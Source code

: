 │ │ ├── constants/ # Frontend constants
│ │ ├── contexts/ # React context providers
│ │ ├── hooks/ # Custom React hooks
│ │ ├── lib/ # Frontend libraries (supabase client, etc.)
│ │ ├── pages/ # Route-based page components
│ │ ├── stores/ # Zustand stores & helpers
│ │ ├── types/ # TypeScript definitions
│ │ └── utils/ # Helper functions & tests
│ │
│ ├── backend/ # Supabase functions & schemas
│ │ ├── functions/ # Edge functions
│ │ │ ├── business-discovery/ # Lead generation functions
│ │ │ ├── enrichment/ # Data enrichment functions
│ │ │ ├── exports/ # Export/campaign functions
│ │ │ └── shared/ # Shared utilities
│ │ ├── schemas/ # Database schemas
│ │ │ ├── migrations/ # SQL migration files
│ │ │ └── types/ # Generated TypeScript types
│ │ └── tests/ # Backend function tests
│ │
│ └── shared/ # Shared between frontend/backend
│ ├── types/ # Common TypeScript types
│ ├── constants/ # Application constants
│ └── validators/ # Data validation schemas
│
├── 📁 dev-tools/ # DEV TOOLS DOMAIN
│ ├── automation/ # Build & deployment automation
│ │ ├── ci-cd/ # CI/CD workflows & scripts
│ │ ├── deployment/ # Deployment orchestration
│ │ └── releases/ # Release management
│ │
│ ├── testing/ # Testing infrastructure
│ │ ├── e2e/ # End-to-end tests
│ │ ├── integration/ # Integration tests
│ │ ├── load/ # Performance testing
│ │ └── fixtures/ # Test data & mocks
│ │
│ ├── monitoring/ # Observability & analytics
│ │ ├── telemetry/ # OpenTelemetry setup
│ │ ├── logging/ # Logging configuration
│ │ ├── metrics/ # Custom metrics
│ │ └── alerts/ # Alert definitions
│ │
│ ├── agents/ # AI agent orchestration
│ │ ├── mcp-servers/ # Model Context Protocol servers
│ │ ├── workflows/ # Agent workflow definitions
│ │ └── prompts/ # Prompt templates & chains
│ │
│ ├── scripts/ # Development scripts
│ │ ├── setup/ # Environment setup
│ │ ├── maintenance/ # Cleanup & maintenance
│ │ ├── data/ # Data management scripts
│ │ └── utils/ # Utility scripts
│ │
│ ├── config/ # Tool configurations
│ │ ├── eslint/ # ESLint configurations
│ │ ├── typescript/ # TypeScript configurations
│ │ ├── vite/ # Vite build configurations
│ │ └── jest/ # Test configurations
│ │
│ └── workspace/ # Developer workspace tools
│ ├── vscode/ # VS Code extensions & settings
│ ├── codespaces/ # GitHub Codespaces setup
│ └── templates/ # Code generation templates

- - - - - - -

### TASK DIRECTIONS
Once you reach the line with "# Database schemas" in the data above, copy it and every line after it exactly, up to and including the line with "DEV TOOLS DOMAIN".

### REPLY TO THE TASK
│ │ ├── schemas/ # Database schemas
│ │ │ ├── migrations/ # SQL migration files
│ │ │ └── types/ # Generated TypeScript types
│ │ └── tests/ # Backend function tests
│ │
│ └── shared/ # Shared between frontend/backend
│ ├── types/ # Common TypeScript types
│ ├── constants/ # Application constants
│ └── validators/ # Data validation schemas
│
├── 📁 dev-tools/ # DEV TOOLS DOMAIN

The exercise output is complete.